[Plain-text document sources]
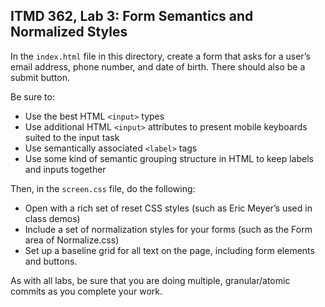 ## ITMD 362, Lab 3: Form Semantics and Normalized Styles

In the `index.html` file in this directory, create a form that asks for a user’s email address,
phone number, and date of birth. There should also be a submit button.

Be sure to:

* Use the best HTML `<input>` types
* Use additional HTML `<input>` attributes to present mobile keyboards suited to the input task
* Use semantically associated `<label>` tags
* Use some kind of semantic grouping structure in HTML to keep labels and inputs together

Then, in the `screen.css` file, do the following:

* Open with a rich set of reset CSS styles (such as Eric Meyer’s used in class demos)
* Include a set of normalization styles for your forms (such as the Form area of Normalize.css)
* Set up a baseline grid for all text on the page, including form elements and buttons.

As with all labs, be sure that you are doing multiple, granular/atomic commits as you
complete your work.
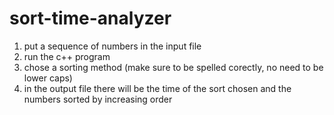 # sort-time-analyzer
1. put a sequence of numbers in the input file
2. run the c++ program
3. chose a sorting method (make sure to be spelled corectly, no need to be lower caps)
4. in the output file there will be the time of the sort chosen and the numbers sorted by increasing order
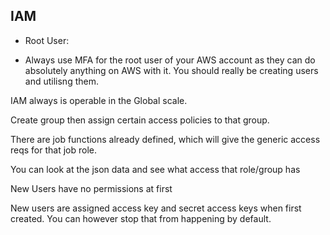 ## IAM

- Root User:

- Always use MFA for the root user of your AWS account as they can do absolutely anything on AWS with it. You should really be creating users and utilisng them.

IAM always is operable in the Global scale.

Create group then assign certain access policies to that group.

There are job functions already defined, which will give the generic access reqs for that job role.

You can look at the json data and see what access that role/group has

New Users have no permissions at first

New users are assigned access key and secret access keys when first created. You can however stop that from happening by default.

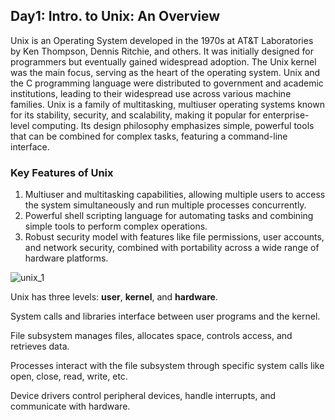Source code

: ## Day1: Intro. to Unix: An Overview

Unix is an Operating System developed in the 1970s at AT&T Laboratories by Ken Thompson, Dennis Ritchie, and others. It was initially designed for programmers but eventually gained widespread adoption. The Unix kernel was the main focus, serving as the heart of the operating system. Unix and the C programming language were distributed to government and academic institutions, leading to their widespread use across various machine families. Unix is a family of multitasking, multiuser operating systems known for its stability, security, and scalability, making it popular for enterprise-level computing. Its design philosophy emphasizes simple, powerful tools that can be combined for complex tasks, featuring a command-line interface.

### Key Features of Unix

1. Multiuser and multitasking capabilities, allowing multiple users to access the system simultaneously and run multiple processes concurrently.
2. Powerful shell scripting language for automating tasks and combining simple tools to perform complex operations.
3. Robust security model with features like file permissions, user accounts, and network security, combined with portability across a wide range of hardware platforms.


![unix_1](https://github.com/FaakhirIqbal/linux-commands-shell-scripting/assets/12996201/b237e786-d12b-4c42-ac13-b1b47553b2b5)


Unix has three levels: **user**, **kernel**, and **hardware**.

System calls and libraries interface between user programs and the kernel.

File subsystem manages files, allocates space, controls access, and retrieves data.

Processes interact with the file subsystem through specific system calls like open, close, read, write, etc.

Device drivers control peripheral devices, handle interrupts, and communicate with hardware.
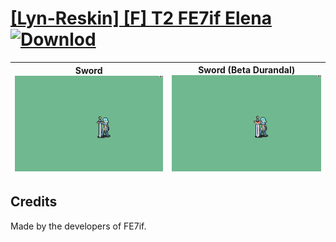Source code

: # [\[Lyn-Reskin\] \[F\] T2 FE7if Elena](./) [![Downlod](https://img.shields.io/badge/Download--red?style=social&logo=github)](https://minhaskamal.github.io/DownGit/#/home?url=https://github.com/Klokinator/FE-Repo/tree/main/Battle%20Animations%2FLords%20-%20FE6%2C%20FE7%20Types%2F%5BLyn-Reskin%5D%20%5BF%5D%20T2%20FE7if%20Elena)

| <b>Sword</b><br/><img alt="Sword animation" src="./1.%20Sword/Sword.gif"/> | <b>Sword (Beta Durandal)</b><br/><img alt="Sword animation" src="./1.%20Sword%20(Beta%20Durandal)/Sword.gif"/> |
| :---: | :---: |

## Credits

Made by the developers of FE7if.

__What the task requires__
Please retype every record above exactly, leaving out the pictures.

__Task answer__
 ## ITMD 362, Lab 3: Form Semantics and Normalized Styles

In the `index.html` file in this directory, create a form that asks for a user’s email address,
phone number, and date of birth. There should also be a submit button.

Be sure to:

* Use the best HTML `<input>` types
* Use additional HTML `<input>` attributes to present mobile keyboards suited to the input task
* Use semantically associated `<label>` tags
* Use some kind of semantic grouping structure in HTML to keep labels and inputs together

Then, in the `screen.css` file, do the following:

* Open with a rich set of reset CSS styles (such as Eric Meyer’s used in class demos)
* Include a set of normalization styles for your forms (such as the Form area of Normalize.css)
* Set up a baseline grid for all text on the page, including form elements and buttons.

As with all labs, be sure that you are doing multiple, granular/atomic commits as you
complete your work.
 # sort-time-analyzer
1. put a sequence of numbers in the input file
2. run the c++ program
3. chose a sorting method (make sure to be spelled corectly, no need to be lower caps)
4. in the output file there will be the time of the sort chosen and the numbers sorted by increasing order
 ## IAM

- Root User:

- Always use MFA for the root user of your AWS account as they can do absolutely anything on AWS with it. You should really be creating users and utilisng them.

IAM always is operable in the Global scale.

Create group then assign certain access policies to that group.

There are job functions already defined, which will give the generic access reqs for that job role.

You can look at the json data and see what access that role/group has

New Users have no permissions at first

New users are assigned access key and secret access keys when first created. You can however stop that from happening by default.

Source code

: ## Day1: Intro. to Unix: An Overview

Unix is an Operating System developed in the 1970s at AT&T Laboratories by Ken Thompson, Dennis Ritchie, and others. It was initially designed for programmers but eventually gained widespread adoption. The Unix kernel was the main focus, serving as the heart of the operating system. Unix and the C programming language were distributed to government and academic institutions, leading to their widespread use across various machine families. Unix is a family of multitasking, multiuser operating systems known for its stability, security, and scalability, making it popular for enterprise-level computing. Its design philosophy emphasizes simple, powerful tools that can be combined for complex tasks, featuring a command-line interface.

### Key Features of Unix

1. Multiuser and multitasking capabilities, allowing multiple users to access the system simultaneously and run multiple processes concurrently.
2. Powerful shell scripting language for automating tasks and combining simple tools to perform complex operations.
3. Robust security model with features like file permissions, user accounts, and network security, combined with portability across a wide range of hardware platforms.


![unix_1](https://github.com/FaakhirIqbal/linux-commands-shell-scripting/assets/12996201/b237e786-d12b-4c42-ac13-b1b47553b2b5)


Unix has three levels: **user**, **kernel**, and **hardware**.

System calls and libraries interface between user programs and the kernel.

File subsystem manages files, allocates space, controls access, and retrieves data.

Processes interact with the file subsystem through specific system calls like open, close, read, write, etc.

Device drivers control peripheral devices, handle interrupts, and communicate with hardware.
Source code

: # [\[Lyn-Reskin\] \[F\] T2 FE7if Elena](./) [![Downlod](https://img.shields.io/badge/Download--red?style=social&logo=github)](https://minhaskamal.github.io/DownGit/#/home?url=https://github.com/Klokinator/FE-Repo/tree/main/Battle%20Animations%2FLords%20-%20FE6%2C%20FE7%20Types%2F%5BLyn-Reskin%5D%20%5BF%5D%20T2%20FE7if%20Elena)

| <b>Sword</b><br/><img alt="Sword animation" src="./1.%20Sword/Sword.gif"/> | <b>Sword (Beta Durandal)</b><br/><img alt="Sword animation" src="./1.%20Sword%20(Beta%20Durandal)/Sword.gif"/> |
| :---: | :---: |

## Credits

Made by the developers of FE7if.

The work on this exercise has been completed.